From the Philippines: Forensic Investigation of Human Rights Abuses
Wednesday, June 10th, 2009By Damcelle Cortes
Damcelle Cortes is an Asia Foundation Program Officer in the Philippines. She can be reached at damcellet@asiafound.org.
For almost three years, Erlinda Cadapan has been searching for her daughter, Sherlyn. A student of the University of the Philippines, Sherlyn was abducted in June 2006 with another female student and a farmer in Bulacan, a province a few hours north of Manila. Like any mother longing for her child, Erlinda has been exhausting all means to find her daughter. Camp searches, court petitions, advocacy meetings, and exhumations have become part of her grueling daily routine. She would rather face her daughter’s death than live in complete uncertainty about what happened to her. In 2008, when Erlinda heard that authorities in Pangasinan Province found a corpse of a woman of similar build as Sherlyn, she insisted on recovering the body. The Commission on Human Rights (CHR), along with a human rights organization, conducted an exhumation. But upon investigation, they found the remains were of another young woman, not Sherlyn.

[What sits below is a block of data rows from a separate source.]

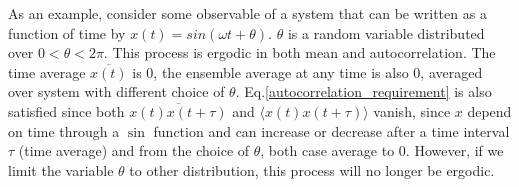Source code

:\documentclass{article}
\begin{document}
As an example, consider some observable of a system that can be written as a 
function of time by $x(t) = sin(\omega t + \theta)$. $\theta$ is a random variable 
distributed over $0 < \theta < 2\pi$. 
This process is ergodic in both mean and autocorrelation. The time average $\overline{x(t)}$
is 0, the ensemble average at any time is also 0, averaged over system with different 
choice of $\theta$. Eq.\ref{autocorrelation_requirement} is also satisfied since both 
$\overline{x(t)x(t+\tau)}$ and $\langle x(t)x(t+\tau) \rangle$ vanish, since $x$ depend
on time through a $\sin$ function and can increase or decrease after a time interval $\tau$
(time average) and from the choice of $\theta$,
both case average to 0. 
However, if we limit the variable $\theta$ to other distribution, this process will no longer 
be ergodic.
\end{document}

Erlinda is among the hundreds of mothers and relatives of desaparecidos who are in a devastating, never-ending quest to find their loved ones. In their situation, investigations that provide leads, searches, and exhumations that could eventually direct them to their missing kin are paramount. Unfortunately, relatives of the missing cannot confidently rely on the authorities to assist them. Security forces are often implicated in the commission of abuses. Cognizant that the state cannot renege from its primary duty of protecting guaranteed rights and freedoms, the 1987 Constitution aptly created the Commission on Human Rights as an independent body to investigate, report, and monitor human right violations.